Wednesday, December 5, 2007

Following Stars

by William Stafford, from The Way It Is; New & Selected Poems, Graywolf Press, 1998
If you don't know the kind of person I am
and I don't know the kind of person you are
a pattern that others made may prevail in the world
and following the wrong god home we may miss our star.
Above is a bit from a thought provoking poem that I was introduced to 2 weeks ago at an Investor's Circle Conference in Boston. It was following a grueling three weeks of travel that included an IEEE Computer Society meeting in Cancun and a Masie Center Learning 2007 conference in Orlando. Head to head I was able to participate in incredible technologies and then view and ponder great poverty. All has been rambling about my brain since. How does one bring the powers of technology to bear on our societal disparities? How can emergent technologies be effectively applied to connect cultures and impact change? Likewise should one? Do we follow the Startrek imperative or the Dr. Who imperative? What is the "star"?

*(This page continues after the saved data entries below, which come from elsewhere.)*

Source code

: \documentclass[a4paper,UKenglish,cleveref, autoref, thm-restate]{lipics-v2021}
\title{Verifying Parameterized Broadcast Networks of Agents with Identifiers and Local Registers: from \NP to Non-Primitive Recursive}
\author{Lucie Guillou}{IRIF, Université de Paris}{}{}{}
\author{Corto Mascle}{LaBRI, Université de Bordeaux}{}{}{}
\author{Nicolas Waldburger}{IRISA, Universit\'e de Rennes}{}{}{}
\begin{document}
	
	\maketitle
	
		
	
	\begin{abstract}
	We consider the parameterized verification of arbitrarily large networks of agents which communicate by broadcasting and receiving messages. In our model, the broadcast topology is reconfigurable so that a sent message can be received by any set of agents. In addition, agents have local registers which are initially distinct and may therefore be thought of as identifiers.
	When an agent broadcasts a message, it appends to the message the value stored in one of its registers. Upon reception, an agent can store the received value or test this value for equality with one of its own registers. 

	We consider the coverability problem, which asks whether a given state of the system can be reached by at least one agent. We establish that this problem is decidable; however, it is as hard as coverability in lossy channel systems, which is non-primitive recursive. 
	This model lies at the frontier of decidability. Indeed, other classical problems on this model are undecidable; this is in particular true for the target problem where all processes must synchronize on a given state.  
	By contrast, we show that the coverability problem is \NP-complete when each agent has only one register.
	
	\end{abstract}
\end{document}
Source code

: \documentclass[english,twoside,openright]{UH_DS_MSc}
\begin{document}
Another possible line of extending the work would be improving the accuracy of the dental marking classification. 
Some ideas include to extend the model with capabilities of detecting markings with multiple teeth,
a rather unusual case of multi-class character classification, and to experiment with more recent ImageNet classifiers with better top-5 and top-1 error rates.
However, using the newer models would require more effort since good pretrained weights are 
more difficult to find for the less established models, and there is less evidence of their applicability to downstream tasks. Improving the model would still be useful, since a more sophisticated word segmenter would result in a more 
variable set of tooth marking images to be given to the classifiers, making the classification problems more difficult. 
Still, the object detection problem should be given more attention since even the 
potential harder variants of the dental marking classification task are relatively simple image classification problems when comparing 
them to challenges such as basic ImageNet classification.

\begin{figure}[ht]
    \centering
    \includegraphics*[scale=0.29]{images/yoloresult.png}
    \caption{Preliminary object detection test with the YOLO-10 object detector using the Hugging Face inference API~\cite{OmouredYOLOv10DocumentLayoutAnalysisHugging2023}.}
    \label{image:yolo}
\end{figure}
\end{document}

What I do know is that we need to share our wisdoms...that sharing means being open to learning from one another. New technologies offer tools to do so. Yesterday John Cohn, a truly magical IBM engineer, was working with the students of the EMC and I wished I had brought my camera. The engagement was as thick as peanut butter and jelly. John had created an intricate mind map of a project they were beginning work on and also had programmed the Wii-remote to work with the PCs. Ideas buzzed about, new concepts building upon each other in a tumble of discovery.

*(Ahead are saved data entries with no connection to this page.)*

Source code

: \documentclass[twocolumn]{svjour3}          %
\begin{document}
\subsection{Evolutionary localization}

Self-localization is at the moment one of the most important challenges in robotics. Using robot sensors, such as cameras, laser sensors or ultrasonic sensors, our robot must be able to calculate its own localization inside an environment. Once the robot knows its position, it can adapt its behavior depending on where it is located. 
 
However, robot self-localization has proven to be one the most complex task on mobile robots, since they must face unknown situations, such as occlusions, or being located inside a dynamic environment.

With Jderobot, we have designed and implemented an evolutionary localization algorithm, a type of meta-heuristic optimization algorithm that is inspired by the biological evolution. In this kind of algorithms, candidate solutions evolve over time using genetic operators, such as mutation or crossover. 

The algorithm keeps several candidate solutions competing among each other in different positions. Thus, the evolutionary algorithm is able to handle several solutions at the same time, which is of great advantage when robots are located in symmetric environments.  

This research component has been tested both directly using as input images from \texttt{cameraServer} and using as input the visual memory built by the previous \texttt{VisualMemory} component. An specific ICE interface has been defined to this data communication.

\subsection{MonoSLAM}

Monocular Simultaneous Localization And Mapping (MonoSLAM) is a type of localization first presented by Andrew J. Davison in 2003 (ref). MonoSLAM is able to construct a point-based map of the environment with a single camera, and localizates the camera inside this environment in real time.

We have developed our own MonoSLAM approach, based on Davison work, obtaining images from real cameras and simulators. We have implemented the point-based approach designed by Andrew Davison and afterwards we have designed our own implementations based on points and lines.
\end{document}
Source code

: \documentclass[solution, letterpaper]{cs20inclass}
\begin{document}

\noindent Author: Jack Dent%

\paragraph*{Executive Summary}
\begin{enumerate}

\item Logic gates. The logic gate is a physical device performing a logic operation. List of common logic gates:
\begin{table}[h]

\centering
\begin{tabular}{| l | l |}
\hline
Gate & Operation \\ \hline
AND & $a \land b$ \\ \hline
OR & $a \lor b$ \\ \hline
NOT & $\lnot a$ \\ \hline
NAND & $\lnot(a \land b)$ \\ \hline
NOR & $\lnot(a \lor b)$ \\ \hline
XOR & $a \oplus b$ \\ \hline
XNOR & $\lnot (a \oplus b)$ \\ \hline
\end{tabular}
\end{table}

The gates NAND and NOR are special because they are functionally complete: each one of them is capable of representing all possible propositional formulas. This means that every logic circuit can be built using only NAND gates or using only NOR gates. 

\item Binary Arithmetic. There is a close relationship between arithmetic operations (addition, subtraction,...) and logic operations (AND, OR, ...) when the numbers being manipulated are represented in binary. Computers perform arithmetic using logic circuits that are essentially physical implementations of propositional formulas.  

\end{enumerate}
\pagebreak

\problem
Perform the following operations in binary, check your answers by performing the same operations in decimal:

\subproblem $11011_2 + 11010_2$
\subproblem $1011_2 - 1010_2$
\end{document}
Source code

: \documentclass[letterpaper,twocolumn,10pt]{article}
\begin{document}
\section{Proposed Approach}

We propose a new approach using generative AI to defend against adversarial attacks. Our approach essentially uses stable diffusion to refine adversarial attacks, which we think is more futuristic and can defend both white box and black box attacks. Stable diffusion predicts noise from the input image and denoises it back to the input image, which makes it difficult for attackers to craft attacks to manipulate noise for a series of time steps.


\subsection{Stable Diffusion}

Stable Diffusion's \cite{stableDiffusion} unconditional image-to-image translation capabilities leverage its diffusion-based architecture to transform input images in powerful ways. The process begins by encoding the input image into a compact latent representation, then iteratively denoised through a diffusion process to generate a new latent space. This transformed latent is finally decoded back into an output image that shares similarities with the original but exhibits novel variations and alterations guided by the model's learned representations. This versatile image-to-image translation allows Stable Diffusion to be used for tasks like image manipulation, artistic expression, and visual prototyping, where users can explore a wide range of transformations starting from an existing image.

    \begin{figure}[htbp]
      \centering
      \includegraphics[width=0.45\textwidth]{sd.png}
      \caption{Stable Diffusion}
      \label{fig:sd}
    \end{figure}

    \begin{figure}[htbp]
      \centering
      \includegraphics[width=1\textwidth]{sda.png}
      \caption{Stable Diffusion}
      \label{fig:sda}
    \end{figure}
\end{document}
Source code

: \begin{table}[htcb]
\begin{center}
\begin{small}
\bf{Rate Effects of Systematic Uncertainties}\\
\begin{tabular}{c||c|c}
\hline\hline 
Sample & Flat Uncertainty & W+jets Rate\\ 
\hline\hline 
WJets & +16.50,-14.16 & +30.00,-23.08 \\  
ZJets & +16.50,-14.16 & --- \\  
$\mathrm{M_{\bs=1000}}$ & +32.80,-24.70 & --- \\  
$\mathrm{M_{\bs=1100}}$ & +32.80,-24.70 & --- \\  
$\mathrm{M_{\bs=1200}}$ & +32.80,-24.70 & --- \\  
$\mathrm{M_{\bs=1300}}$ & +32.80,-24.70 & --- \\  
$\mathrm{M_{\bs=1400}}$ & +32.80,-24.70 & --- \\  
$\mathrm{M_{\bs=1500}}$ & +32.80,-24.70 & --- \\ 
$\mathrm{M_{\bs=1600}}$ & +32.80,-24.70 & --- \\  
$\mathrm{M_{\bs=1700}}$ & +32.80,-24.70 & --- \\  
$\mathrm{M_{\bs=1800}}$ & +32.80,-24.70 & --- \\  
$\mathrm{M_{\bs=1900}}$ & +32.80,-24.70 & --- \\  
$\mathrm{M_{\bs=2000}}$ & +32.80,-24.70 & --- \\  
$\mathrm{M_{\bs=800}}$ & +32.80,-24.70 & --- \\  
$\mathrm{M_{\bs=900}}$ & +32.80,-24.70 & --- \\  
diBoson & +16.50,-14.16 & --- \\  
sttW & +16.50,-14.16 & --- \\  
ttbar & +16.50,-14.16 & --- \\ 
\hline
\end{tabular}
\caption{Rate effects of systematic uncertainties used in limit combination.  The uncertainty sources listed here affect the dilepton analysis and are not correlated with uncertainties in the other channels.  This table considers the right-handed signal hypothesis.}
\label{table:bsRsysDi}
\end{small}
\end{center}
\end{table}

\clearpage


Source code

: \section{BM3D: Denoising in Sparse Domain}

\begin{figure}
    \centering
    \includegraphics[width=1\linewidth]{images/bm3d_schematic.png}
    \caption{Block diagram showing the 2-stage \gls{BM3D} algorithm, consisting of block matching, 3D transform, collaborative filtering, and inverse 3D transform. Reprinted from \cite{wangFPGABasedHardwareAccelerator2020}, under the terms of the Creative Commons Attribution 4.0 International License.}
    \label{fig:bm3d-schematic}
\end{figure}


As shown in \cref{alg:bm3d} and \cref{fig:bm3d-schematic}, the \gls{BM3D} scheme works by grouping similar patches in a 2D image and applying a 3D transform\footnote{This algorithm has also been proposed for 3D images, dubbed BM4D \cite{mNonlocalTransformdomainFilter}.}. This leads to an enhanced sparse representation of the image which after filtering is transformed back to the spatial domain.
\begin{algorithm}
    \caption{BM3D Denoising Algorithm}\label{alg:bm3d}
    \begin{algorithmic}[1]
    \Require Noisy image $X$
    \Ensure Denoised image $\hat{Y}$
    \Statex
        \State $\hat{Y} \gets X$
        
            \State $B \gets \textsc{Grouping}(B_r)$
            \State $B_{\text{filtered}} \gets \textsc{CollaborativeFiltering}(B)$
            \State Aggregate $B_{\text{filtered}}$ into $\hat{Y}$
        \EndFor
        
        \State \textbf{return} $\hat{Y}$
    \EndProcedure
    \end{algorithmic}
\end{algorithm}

It was similar to other moments captured in these photos of Champlain students this last month—illustrating them actively engaged with the very young and curious, with the development process, and with concepts shared by the inquisitive experienced. Much like yesterday's meeting, joy in learning is palatable. In each, media technology forms the connection point through which unpredictable discoveries are made—breaking down patterns that may exist in the world. It is a pointer to answers. Answers that include building technologies that celebrate learning, deepen our connectivity to each other and enable us to realize the potential of our shared humanity. Students, our digital natives, the millenials, are good guides in this pursuit. I find them a generation that seeks deep connections, desires to impact the world and is fluent at envisioning potential usages of emergent technologies. I am learning from them.

So why follow these stars? The poem concludes:
For it is important that awake people be awake,
or a breaking line may discourage them back to sleep;
the signals we give—yes or no, or maybe—
should be clear: the darkness around us is deep.